* [Your objective]: The data that follows must be transcribed in full and exactly, minus the pictures.

[Plain-text document sources]

• • • • •

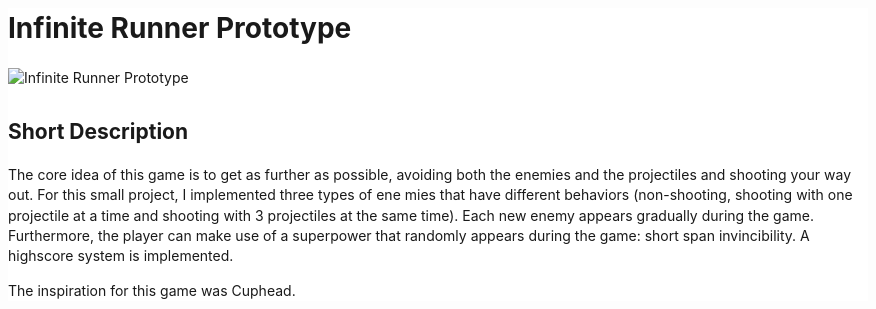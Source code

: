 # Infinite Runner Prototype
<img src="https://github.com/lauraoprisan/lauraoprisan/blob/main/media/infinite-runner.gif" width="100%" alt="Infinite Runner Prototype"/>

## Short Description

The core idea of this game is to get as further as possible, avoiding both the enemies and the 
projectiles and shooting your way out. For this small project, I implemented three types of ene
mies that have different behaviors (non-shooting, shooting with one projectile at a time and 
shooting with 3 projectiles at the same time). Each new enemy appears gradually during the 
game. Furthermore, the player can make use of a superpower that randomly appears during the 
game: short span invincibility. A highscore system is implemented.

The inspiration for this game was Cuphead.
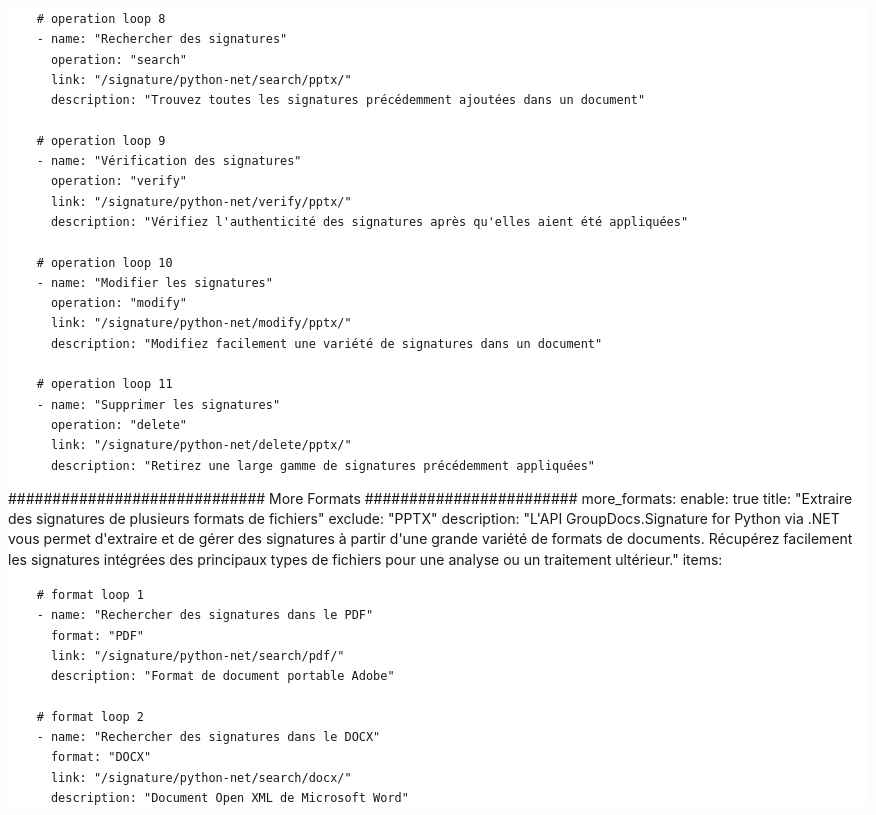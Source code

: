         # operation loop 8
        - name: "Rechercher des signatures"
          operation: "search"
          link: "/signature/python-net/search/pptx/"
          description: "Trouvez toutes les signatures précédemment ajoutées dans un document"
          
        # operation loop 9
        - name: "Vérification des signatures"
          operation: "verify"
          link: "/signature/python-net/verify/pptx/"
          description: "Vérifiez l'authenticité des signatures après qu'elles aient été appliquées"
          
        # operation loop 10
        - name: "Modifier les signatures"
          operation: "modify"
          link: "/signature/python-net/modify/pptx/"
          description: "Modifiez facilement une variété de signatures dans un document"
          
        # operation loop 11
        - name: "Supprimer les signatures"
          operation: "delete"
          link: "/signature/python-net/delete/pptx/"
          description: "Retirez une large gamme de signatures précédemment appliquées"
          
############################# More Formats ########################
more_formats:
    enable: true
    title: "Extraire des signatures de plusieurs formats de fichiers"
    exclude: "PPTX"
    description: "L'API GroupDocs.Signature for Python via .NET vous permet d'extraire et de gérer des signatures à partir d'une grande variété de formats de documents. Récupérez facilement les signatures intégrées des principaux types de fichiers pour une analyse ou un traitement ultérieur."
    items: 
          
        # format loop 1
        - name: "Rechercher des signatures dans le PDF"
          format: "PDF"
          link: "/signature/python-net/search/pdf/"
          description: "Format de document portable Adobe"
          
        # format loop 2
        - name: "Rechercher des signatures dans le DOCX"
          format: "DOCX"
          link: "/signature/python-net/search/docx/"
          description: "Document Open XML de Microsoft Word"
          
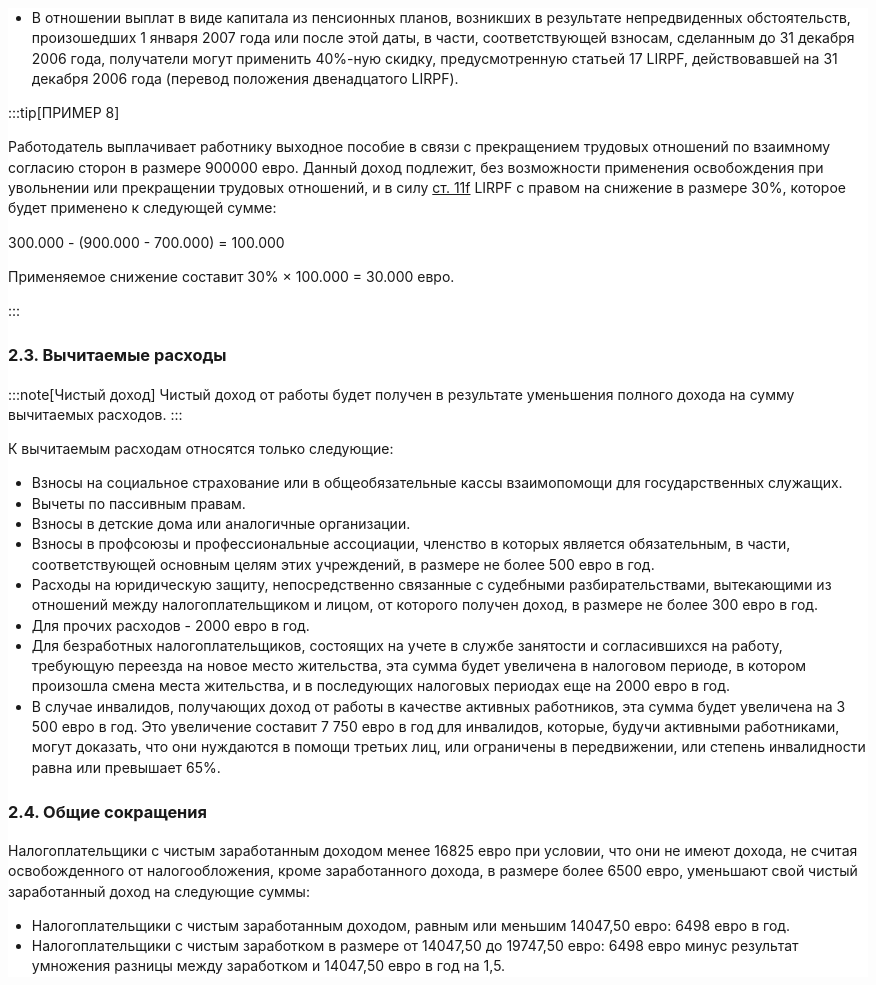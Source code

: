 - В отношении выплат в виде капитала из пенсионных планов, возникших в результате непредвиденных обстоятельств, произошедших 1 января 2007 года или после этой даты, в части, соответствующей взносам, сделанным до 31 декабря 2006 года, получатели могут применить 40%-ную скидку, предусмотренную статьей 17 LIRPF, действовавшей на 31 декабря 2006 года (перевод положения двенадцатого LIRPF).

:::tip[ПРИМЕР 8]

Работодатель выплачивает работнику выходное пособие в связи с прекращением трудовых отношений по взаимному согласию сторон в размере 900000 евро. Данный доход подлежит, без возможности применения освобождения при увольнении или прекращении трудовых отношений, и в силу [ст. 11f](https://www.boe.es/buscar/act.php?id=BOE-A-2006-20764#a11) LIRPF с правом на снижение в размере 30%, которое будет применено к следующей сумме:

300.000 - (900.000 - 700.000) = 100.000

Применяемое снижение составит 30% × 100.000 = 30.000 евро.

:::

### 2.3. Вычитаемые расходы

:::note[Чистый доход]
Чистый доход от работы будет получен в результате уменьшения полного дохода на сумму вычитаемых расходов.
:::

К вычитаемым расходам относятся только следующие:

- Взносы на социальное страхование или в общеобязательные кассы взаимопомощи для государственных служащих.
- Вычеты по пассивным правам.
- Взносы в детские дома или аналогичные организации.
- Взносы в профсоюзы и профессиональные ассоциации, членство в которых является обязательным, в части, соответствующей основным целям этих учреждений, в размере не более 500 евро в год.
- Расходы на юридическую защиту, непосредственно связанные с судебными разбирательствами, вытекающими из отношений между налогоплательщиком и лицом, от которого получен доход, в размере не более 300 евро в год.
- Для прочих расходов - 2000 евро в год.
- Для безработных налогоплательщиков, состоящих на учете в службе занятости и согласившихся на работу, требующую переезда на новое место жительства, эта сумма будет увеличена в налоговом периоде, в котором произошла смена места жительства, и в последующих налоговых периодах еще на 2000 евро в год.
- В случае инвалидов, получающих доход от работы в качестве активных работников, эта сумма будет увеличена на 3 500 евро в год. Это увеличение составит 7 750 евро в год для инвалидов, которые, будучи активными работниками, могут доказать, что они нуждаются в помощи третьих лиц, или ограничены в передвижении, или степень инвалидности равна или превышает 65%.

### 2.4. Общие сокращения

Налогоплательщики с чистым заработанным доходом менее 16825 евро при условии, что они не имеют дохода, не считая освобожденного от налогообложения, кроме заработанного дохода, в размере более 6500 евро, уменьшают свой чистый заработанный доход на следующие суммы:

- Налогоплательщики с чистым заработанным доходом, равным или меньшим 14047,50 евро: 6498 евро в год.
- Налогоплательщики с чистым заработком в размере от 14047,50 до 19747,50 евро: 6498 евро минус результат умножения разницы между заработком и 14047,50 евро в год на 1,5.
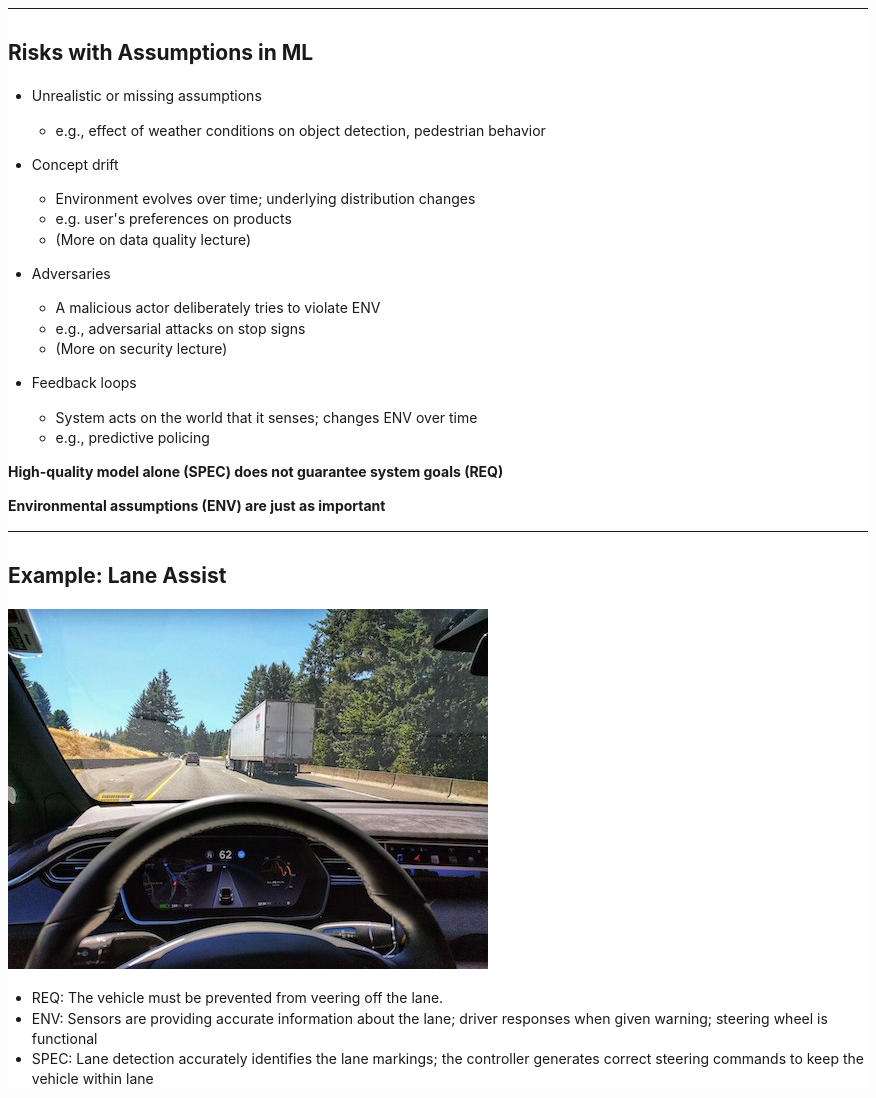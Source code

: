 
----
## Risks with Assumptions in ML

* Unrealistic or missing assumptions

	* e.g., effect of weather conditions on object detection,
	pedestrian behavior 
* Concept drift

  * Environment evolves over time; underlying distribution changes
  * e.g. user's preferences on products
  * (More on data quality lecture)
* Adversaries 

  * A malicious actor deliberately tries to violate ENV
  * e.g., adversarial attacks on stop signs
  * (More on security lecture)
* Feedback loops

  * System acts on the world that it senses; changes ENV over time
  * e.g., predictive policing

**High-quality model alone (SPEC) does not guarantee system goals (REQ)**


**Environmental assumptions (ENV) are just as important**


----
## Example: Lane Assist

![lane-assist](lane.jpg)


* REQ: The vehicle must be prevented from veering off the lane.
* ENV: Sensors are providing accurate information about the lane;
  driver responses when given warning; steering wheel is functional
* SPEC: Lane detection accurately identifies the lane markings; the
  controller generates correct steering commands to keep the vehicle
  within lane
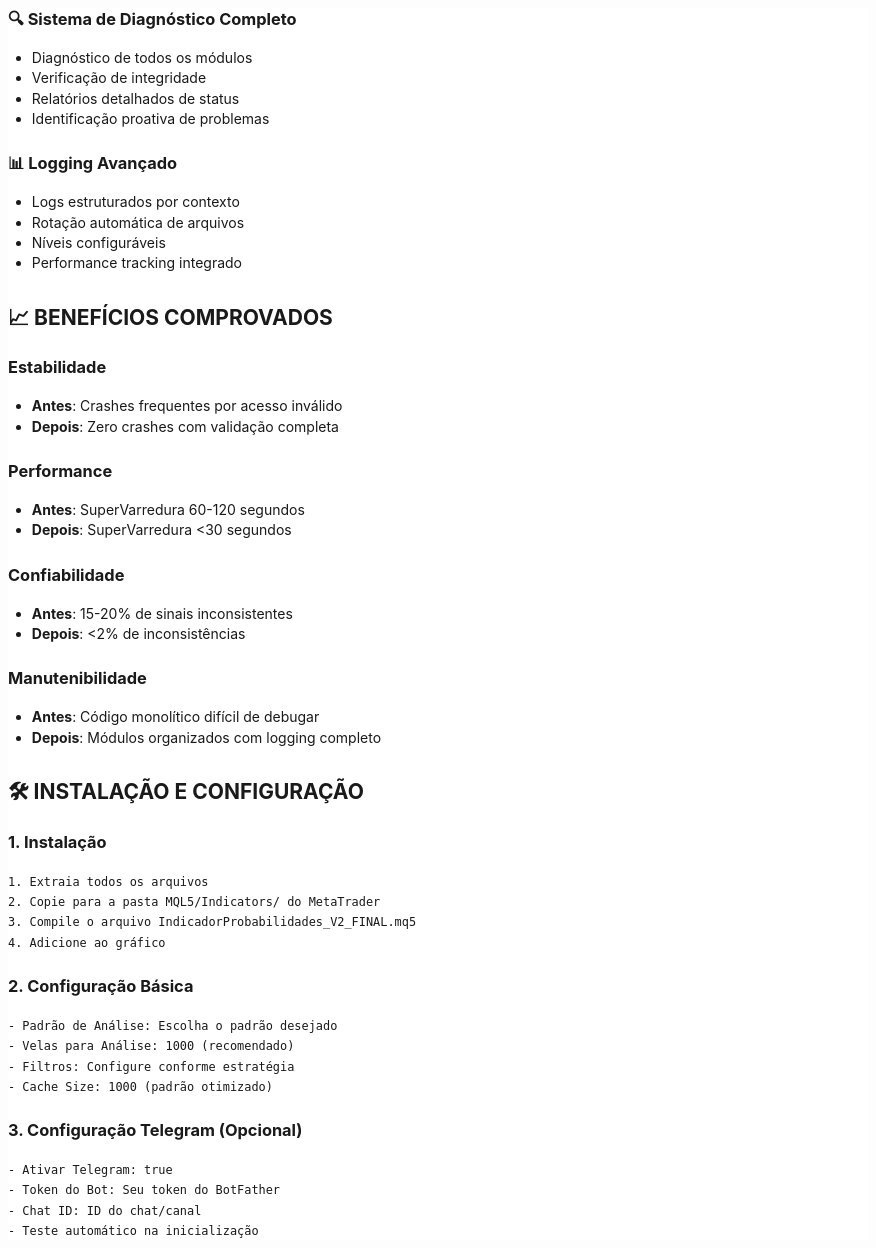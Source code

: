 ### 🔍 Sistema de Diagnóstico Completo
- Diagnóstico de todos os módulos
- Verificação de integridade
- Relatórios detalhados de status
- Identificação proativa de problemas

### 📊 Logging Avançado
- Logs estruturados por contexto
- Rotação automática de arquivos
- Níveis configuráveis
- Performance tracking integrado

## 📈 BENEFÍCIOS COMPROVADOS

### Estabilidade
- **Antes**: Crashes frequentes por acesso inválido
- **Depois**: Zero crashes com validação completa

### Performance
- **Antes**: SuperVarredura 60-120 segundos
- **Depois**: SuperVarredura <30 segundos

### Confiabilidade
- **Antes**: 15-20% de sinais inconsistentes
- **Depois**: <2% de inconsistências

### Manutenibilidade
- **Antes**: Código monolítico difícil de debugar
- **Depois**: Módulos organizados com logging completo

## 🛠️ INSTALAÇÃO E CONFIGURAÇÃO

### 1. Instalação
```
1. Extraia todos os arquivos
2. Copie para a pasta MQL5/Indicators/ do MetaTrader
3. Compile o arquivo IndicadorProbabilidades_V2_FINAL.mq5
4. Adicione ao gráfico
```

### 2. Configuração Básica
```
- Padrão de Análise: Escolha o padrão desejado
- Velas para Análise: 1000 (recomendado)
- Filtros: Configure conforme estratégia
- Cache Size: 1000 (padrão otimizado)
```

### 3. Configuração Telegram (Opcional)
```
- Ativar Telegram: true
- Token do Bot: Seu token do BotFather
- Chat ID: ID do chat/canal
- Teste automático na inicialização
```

• • • • •

* [Finished task]:
Source code

: # Infinite Runner Prototype
<img src="https://github.com/lauraoprisan/lauraoprisan/blob/main/media/infinite-runner.gif" width="100%" alt="Infinite Runner Prototype"/>

## Short Description

The core idea of this game is to get as further as possible, avoiding both the enemies and the 
projectiles and shooting your way out. For this small project, I implemented three types of ene
mies that have different behaviors (non-shooting, shooting with one projectile at a time and 
shooting with 3 projectiles at the same time). Each new enemy appears gradually during the 
game. Furthermore, the player can make use of a superpower that randomly appears during the 
game: short span invincibility. A highscore system is implemented.

The inspiration for this game was Cuphead.
Source code

:         # operation loop 8
        - name: "Rechercher des signatures"
          operation: "search"
          link: "/signature/python-net/search/pptx/"
          description: "Trouvez toutes les signatures précédemment ajoutées dans un document"
          
        # operation loop 9
        - name: "Vérification des signatures"
          operation: "verify"
          link: "/signature/python-net/verify/pptx/"
          description: "Vérifiez l'authenticité des signatures après qu'elles aient été appliquées"
          
        # operation loop 10
        - name: "Modifier les signatures"
          operation: "modify"
          link: "/signature/python-net/modify/pptx/"
          description: "Modifiez facilement une variété de signatures dans un document"
          
        # operation loop 11
        - name: "Supprimer les signatures"
          operation: "delete"
          link: "/signature/python-net/delete/pptx/"
          description: "Retirez une large gamme de signatures précédemment appliquées"
          
############################# More Formats ########################
more_formats:
    enable: true
    title: "Extraire des signatures de plusieurs formats de fichiers"
    exclude: "PPTX"
    description: "L'API GroupDocs.Signature for Python via .NET vous permet d'extraire et de gérer des signatures à partir d'une grande variété de formats de documents. Récupérez facilement les signatures intégrées des principaux types de fichiers pour une analyse ou un traitement ultérieur."
    items: 
          
        # format loop 1
        - name: "Rechercher des signatures dans le PDF"
          format: "PDF"
          link: "/signature/python-net/search/pdf/"
          description: "Format de document portable Adobe"
          
        # format loop 2
        - name: "Rechercher des signatures dans le DOCX"
          format: "DOCX"
          link: "/signature/python-net/search/docx/"
          description: "Document Open XML de Microsoft Word"
          
Source code

: - В отношении выплат в виде капитала из пенсионных планов, возникших в результате непредвиденных обстоятельств, произошедших 1 января 2007 года или после этой даты, в части, соответствующей взносам, сделанным до 31 декабря 2006 года, получатели могут применить 40%-ную скидку, предусмотренную статьей 17 LIRPF, действовавшей на 31 декабря 2006 года (перевод положения двенадцатого LIRPF).

:::tip[ПРИМЕР 8]

Работодатель выплачивает работнику выходное пособие в связи с прекращением трудовых отношений по взаимному согласию сторон в размере 900000 евро. Данный доход подлежит, без возможности применения освобождения при увольнении или прекращении трудовых отношений, и в силу [ст. 11f](https://www.boe.es/buscar/act.php?id=BOE-A-2006-20764#a11) LIRPF с правом на снижение в размере 30%, которое будет применено к следующей сумме:

300.000 - (900.000 - 700.000) = 100.000

Применяемое снижение составит 30% × 100.000 = 30.000 евро.

:::

### 2.3. Вычитаемые расходы

:::note[Чистый доход]
Чистый доход от работы будет получен в результате уменьшения полного дохода на сумму вычитаемых расходов.
:::

К вычитаемым расходам относятся только следующие:

- Взносы на социальное страхование или в общеобязательные кассы взаимопомощи для государственных служащих.
- Вычеты по пассивным правам.
- Взносы в детские дома или аналогичные организации.
- Взносы в профсоюзы и профессиональные ассоциации, членство в которых является обязательным, в части, соответствующей основным целям этих учреждений, в размере не более 500 евро в год.
- Расходы на юридическую защиту, непосредственно связанные с судебными разбирательствами, вытекающими из отношений между налогоплательщиком и лицом, от которого получен доход, в размере не более 300 евро в год.
- Для прочих расходов - 2000 евро в год.
- Для безработных налогоплательщиков, состоящих на учете в службе занятости и согласившихся на работу, требующую переезда на новое место жительства, эта сумма будет увеличена в налоговом периоде, в котором произошла смена места жительства, и в последующих налоговых периодах еще на 2000 евро в год.
- В случае инвалидов, получающих доход от работы в качестве активных работников, эта сумма будет увеличена на 3 500 евро в год. Это увеличение составит 7 750 евро в год для инвалидов, которые, будучи активными работниками, могут доказать, что они нуждаются в помощи третьих лиц, или ограничены в передвижении, или степень инвалидности равна или превышает 65%.

### 2.4. Общие сокращения

Налогоплательщики с чистым заработанным доходом менее 16825 евро при условии, что они не имеют дохода, не считая освобожденного от налогообложения, кроме заработанного дохода, в размере более 6500 евро, уменьшают свой чистый заработанный доход на следующие суммы:

- Налогоплательщики с чистым заработанным доходом, равным или меньшим 14047,50 евро: 6498 евро в год.
- Налогоплательщики с чистым заработком в размере от 14047,50 до 19747,50 евро: 6498 евро минус результат умножения разницы между заработком и 14047,50 евро в год на 1,5.
Source code

: 
----
## Risks with Assumptions in ML

* Unrealistic or missing assumptions

	* e.g., effect of weather conditions on object detection,
	pedestrian behavior 
* Concept drift

  * Environment evolves over time; underlying distribution changes
  * e.g. user's preferences on products
  * (More on data quality lecture)
* Adversaries 

  * A malicious actor deliberately tries to violate ENV
  * e.g., adversarial attacks on stop signs
  * (More on security lecture)
* Feedback loops

  * System acts on the world that it senses; changes ENV over time
  * e.g., predictive policing

**High-quality model alone (SPEC) does not guarantee system goals (REQ)**


**Environmental assumptions (ENV) are just as important**


----
## Example: Lane Assist

![lane-assist](lane.jpg)


* REQ: The vehicle must be prevented from veering off the lane.
* ENV: Sensors are providing accurate information about the lane;
  driver responses when given warning; steering wheel is functional
* SPEC: Lane detection accurately identifies the lane markings; the
  controller generates correct steering commands to keep the vehicle
  within lane
Source code

: ### 🔍 Sistema de Diagnóstico Completo
- Diagnóstico de todos os módulos
- Verificação de integridade
- Relatórios detalhados de status
- Identificação proativa de problemas

### 📊 Logging Avançado
- Logs estruturados por contexto
- Rotação automática de arquivos
- Níveis configuráveis
- Performance tracking integrado

## 📈 BENEFÍCIOS COMPROVADOS

### Estabilidade
- **Antes**: Crashes frequentes por acesso inválido
- **Depois**: Zero crashes com validação completa

### Performance
- **Antes**: SuperVarredura 60-120 segundos
- **Depois**: SuperVarredura <30 segundos

### Confiabilidade
- **Antes**: 15-20% de sinais inconsistentes
- **Depois**: <2% de inconsistências

### Manutenibilidade
- **Antes**: Código monolítico difícil de debugar
- **Depois**: Módulos organizados com logging completo

## 🛠️ INSTALAÇÃO E CONFIGURAÇÃO

### 1. Instalação
```
1. Extraia todos os arquivos
2. Copie para a pasta MQL5/Indicators/ do MetaTrader
3. Compile o arquivo IndicadorProbabilidades_V2_FINAL.mq5
4. Adicione ao gráfico
```

### 2. Configuração Básica
```
- Padrão de Análise: Escolha o padrão desejado
- Velas para Análise: 1000 (recomendado)
- Filtros: Configure conforme estratégia
- Cache Size: 1000 (padrão otimizado)
```

### 3. Configuração Telegram (Opcional)
```
- Ativar Telegram: true
- Token do Bot: Seu token do BotFather
- Chat ID: ID do chat/canal
- Teste automático na inicialização
```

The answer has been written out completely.